In the decade after initiating its inactive account fee scheme in 2011, ViaPath, formally Global Tel Link (GTL), confiscated at least $96 million from prisoners and their families, earning even more in interest on the ill-gotten funds. So, the company got off relatively easy with a $67 million settlement of a resulting class-action suit in December 2021, plus an $18.675 million fee award to class attorneys in August 2022– especially considering many victims may not make claims, further reducing the punishment’s sting. [See: PLN, Apr. 2022, p.32; and Mar. 2023, p.63.]

The PPI report tracked how ViaPath and its big competitor, Securus, have expanded their efforts to exploit prisoners and their families with video calling, tablets, electronic messaging, debit release cards and money transfer platforms, which prisoners’ families use to send money to loved ones and communicate with them. GTL, for example, requires families and prisoners to give up all rights to photos and videos they exchange over the company’s service and allow the company to use them in any manner seen fit – even selling them to third parties.
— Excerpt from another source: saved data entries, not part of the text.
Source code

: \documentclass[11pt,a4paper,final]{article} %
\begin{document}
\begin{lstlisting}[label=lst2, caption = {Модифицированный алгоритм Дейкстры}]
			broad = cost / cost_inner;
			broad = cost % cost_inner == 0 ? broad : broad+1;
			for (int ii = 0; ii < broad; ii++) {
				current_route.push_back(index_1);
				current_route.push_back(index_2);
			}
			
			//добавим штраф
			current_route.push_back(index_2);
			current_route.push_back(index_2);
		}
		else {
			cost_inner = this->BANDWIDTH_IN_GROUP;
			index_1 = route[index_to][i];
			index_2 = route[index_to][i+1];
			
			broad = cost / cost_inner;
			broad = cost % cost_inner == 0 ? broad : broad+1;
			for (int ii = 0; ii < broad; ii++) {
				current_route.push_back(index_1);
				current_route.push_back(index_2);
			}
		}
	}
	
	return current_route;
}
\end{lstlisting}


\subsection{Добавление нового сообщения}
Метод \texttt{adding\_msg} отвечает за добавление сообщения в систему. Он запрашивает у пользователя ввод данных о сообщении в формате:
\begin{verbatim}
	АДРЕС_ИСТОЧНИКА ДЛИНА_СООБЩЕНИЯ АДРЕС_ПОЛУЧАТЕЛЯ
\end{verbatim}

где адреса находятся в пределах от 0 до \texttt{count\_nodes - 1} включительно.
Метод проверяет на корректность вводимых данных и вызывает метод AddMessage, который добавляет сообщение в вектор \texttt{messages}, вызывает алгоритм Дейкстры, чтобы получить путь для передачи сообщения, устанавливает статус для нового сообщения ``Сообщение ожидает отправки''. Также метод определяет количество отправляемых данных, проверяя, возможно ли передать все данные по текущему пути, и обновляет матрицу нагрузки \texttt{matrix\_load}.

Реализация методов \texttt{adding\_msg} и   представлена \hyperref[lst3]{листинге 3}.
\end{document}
These non-phone services and products are either not regulated or are less regulated than phone services, the report notes. This lack of oversight allows companies to find new and creative ways to “double dip” from the meager funds of prisoners and their families – as a group already suffering the country’s highest rate of poverty before incarceration.

As part of its report, PPI made several suggestions for state and federal legislative changes to reduce prison and jail telecom costs, including regulating video calling; ending double dipping fees; and lowering caps on per-minute phone calls.

However, since many legislators themselves profit from investments in these same companies, it is unlikely they will be swayed to make meaningful changes without costly litigation challenges.

PPI suggests that state and local governments enact legislation to guarantee the most equitable solution for connecting prisoners with loved ones: Agency-sponsored calls, or “calls for free.” Under this reform, governments that incarcerate their citizens also pay costs of needed communications. Currently only a few states and large cities have adopted this system, including most recently California. [See: PLN, Apr. 2023, p.43.]

In addition, PPI recommends that state and local governments include a “technological parity” provision guaranteeing that other communications services, such as video calling and electronic messaging, are also provided for free. See: State of Phone Justice 2022: The Problem, the Progress, and What’s Next, PPI (2022).